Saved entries
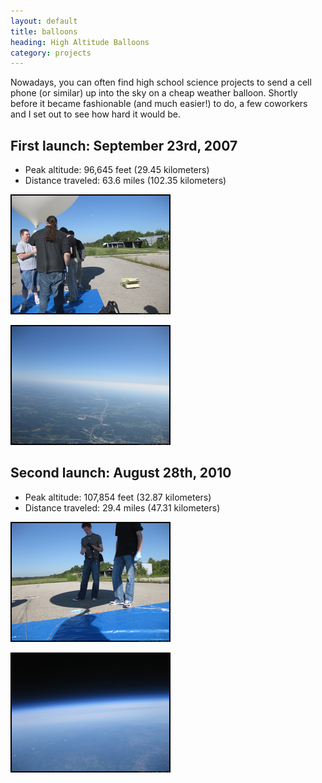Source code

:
 ```yaml
---
layout: default
title: balloons
heading: High Altitude Balloons
category: projects
---
```

Nowadays, you can often find high school science projects to send a cell phone (or similar) up into the sky on a cheap weather balloon. Shortly before it became fashionable (and much easier!) to do, a few coworkers and I set out to see how hard it would be.

## First launch: September 23rd, 2007

* Peak altitude: 96,645 feet (29.45 kilometers)
* Distance traveled: 63.6 miles (102.35 kilometers)

[![Getting ready to launch][tarmac]][tarmaclarge]

[![10k feet over Missouri][missouri]][missourilarge]

## Second launch: August 28th, 2010

* Peak altitude: 107,854 feet (32.87 kilometers)
* Distance traveled: 29.4 miles (47.31 kilometers)

[![More launch prep][shadow]][shadowlarge]

[![107,854 feet][space]][spacelarge]

[tarmac]: /photos/IMG_4750.thumb.png
[tarmaclarge]: /photos/IMG_4750.png
[shadow]: /photos/IMG_4761.thumb.png
[shadowlarge]: /photos/IMG_4761.png
[missouri]: /photos/IMG_4795.thumb.png
[missourilarge]: /photos/IMG_4795.png
[space]: /photos/IMG_4891.thumb.png
[spacelarge]: /photos/IMG_4891.png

=== Task instructions ===
After locating the line holding "miles (102.35 kilometers)" above, output exactly that line and every line after it through the line holding "[shadow]: /photos/IMG_4761.thumb.png". Include nothing else.

=== Task answer ===
* Distance traveled: 63.6 miles (102.35 kilometers)

[![Getting ready to launch][tarmac]][tarmaclarge]

[![10k feet over Missouri][missouri]][missourilarge]

## Second launch: August 28th, 2010

* Peak altitude: 107,854 feet (32.87 kilometers)
* Distance traveled: 29.4 miles (47.31 kilometers)

[![More launch prep][shadow]][shadowlarge]

[![107,854 feet][space]][spacelarge]

[tarmac]: /photos/IMG_4750.thumb.png
[tarmaclarge]: /photos/IMG_4750.png
[shadow]: /photos/IMG_4761.thumb.png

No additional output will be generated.